■ **Goal of the exercise**:
For the listing below, print exactly the lines from the line with "checkrescode.py information" to the line with "- OUTfilename.csv", both included, and nothing beyond them.

■ **Provided data**:
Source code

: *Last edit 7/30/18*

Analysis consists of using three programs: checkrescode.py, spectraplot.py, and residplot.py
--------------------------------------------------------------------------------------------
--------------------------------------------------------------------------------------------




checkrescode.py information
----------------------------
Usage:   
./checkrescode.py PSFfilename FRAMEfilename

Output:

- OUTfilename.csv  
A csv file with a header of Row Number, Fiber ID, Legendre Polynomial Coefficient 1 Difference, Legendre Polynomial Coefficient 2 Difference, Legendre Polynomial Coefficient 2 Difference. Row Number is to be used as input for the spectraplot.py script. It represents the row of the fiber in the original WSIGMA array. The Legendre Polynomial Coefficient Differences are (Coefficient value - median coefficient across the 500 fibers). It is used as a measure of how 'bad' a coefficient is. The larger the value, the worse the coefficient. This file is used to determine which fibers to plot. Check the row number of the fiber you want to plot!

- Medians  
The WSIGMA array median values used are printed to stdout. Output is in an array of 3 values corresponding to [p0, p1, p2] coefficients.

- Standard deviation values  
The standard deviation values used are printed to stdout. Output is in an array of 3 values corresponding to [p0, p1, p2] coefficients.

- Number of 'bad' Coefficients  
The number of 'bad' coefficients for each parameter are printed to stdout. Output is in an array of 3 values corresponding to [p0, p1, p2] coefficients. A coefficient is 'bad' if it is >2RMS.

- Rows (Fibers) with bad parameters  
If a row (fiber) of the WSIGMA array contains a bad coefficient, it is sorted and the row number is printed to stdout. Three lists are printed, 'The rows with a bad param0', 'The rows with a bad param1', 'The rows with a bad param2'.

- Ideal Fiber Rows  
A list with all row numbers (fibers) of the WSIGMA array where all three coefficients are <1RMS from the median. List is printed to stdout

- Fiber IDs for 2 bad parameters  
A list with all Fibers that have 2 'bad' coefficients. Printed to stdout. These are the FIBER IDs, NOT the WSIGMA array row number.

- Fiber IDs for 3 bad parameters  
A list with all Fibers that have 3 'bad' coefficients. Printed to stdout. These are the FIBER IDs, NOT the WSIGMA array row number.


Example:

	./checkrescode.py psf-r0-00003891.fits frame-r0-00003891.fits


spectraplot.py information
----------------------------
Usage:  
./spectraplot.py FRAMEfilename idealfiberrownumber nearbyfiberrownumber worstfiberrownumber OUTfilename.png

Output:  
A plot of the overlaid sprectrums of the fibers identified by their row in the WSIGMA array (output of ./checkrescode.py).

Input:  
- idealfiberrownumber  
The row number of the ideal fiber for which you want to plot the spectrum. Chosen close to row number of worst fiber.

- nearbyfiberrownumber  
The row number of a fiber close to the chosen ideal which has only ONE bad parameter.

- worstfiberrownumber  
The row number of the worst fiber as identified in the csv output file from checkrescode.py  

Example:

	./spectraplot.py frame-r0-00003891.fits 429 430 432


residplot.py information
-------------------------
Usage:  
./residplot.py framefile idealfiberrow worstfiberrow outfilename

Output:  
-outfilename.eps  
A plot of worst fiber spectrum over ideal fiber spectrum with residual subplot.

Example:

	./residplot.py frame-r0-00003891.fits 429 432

■ **Exercise solution**:
checkrescode.py information
----------------------------
Usage:   
./checkrescode.py PSFfilename FRAMEfilename

Output:

- OUTfilename.csv  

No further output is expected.